I like 33 front, 28 rear at the moment... though... Traction was best in wet conditions with the front at 28 and the rear at 24.... see, when you increase tire size, your optimal tire pressure actually drops, because bigger tires have more air in them to begin with, so they can acomplish the same load carrying capacity with less pressure than smaller tires. The 30 inch tires you are running now, are really close to factory size, and factory recomends 29PSI.... If you want good fuel economy and are willing to risk middle-wear on the tire, I'd suggest 31 in the rear, and 36 up front, 40# is probably just too high for this weight of vehicle and will quickly create uneven wear... If you want optimal traction on these tires, 31 front, and 27 rear would be a good spot... The way I figure this... is the following method..

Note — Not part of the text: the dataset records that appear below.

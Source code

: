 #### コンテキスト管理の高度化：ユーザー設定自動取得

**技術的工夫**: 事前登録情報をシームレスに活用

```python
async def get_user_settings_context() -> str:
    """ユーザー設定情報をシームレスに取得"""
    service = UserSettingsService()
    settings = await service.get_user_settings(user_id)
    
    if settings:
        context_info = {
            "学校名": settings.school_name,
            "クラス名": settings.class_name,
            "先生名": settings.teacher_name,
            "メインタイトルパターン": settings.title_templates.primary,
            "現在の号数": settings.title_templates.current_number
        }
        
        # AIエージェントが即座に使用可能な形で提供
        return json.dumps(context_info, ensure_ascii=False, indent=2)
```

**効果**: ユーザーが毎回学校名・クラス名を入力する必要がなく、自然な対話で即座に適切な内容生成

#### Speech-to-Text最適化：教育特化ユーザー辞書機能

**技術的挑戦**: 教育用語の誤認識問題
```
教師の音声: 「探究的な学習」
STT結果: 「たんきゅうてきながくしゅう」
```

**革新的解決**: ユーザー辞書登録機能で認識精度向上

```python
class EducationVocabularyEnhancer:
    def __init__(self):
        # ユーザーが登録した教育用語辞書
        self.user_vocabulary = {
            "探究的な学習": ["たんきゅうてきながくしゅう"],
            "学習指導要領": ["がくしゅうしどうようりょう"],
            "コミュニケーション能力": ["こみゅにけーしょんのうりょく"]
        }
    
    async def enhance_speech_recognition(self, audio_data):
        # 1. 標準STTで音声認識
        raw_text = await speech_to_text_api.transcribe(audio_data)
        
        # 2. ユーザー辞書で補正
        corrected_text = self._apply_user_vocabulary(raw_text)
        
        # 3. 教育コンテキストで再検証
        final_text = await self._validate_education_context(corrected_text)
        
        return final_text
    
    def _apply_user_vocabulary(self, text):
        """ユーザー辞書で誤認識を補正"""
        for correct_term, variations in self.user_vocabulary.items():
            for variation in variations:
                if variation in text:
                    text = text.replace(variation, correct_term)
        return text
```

The 30x9.5-15/C BF ATko, is rated at 1990lbs load @ 50PSI max. A rodeo is around 4000-4500lbs depending on passengers and gear and stuff. 4 of these tires is about 8000lbs of carrying capacity when at 50PSI, So- the ratio of your weight to the tire load capacity for the 4 tires combined, should be the same as the ratio of the tire pressure you run to the max rated pressure on the sidewall. Then I usually add 1 PSI to this number, for a touch of fuel economy, and subtract a few from that for the rear and add a few for the front, to acomodate for weight differences.

4500lbs/8000lbs=0.5625
0.5625*50PSI=28.125PSI

round to 28, add 1psi. =29PSI. (something I should point out now... the actual diameter of this tire, is 29.5inches according to BFs site... which is identacle to the stock tire size on this vehicle, in the door of the vehicle, it says 29PSI, so this method I am suggesting, is realistic... and will usually come very close to the manufactures recomendation, but will also properly adjust for different tire sizes apropriotly.

Then I add a few to the front and subtract a few from the rear, that's how I came up with 31 for front, and 27 for rear..... and that might not even be enough to really get it ballenced right... But i don't know the exact weight distrobution of this vehicle... it accounts for up to 2500lbs up front, and up to about 2000lbs in the rear... which seems almost apropriot. there might be more weight up front than that though.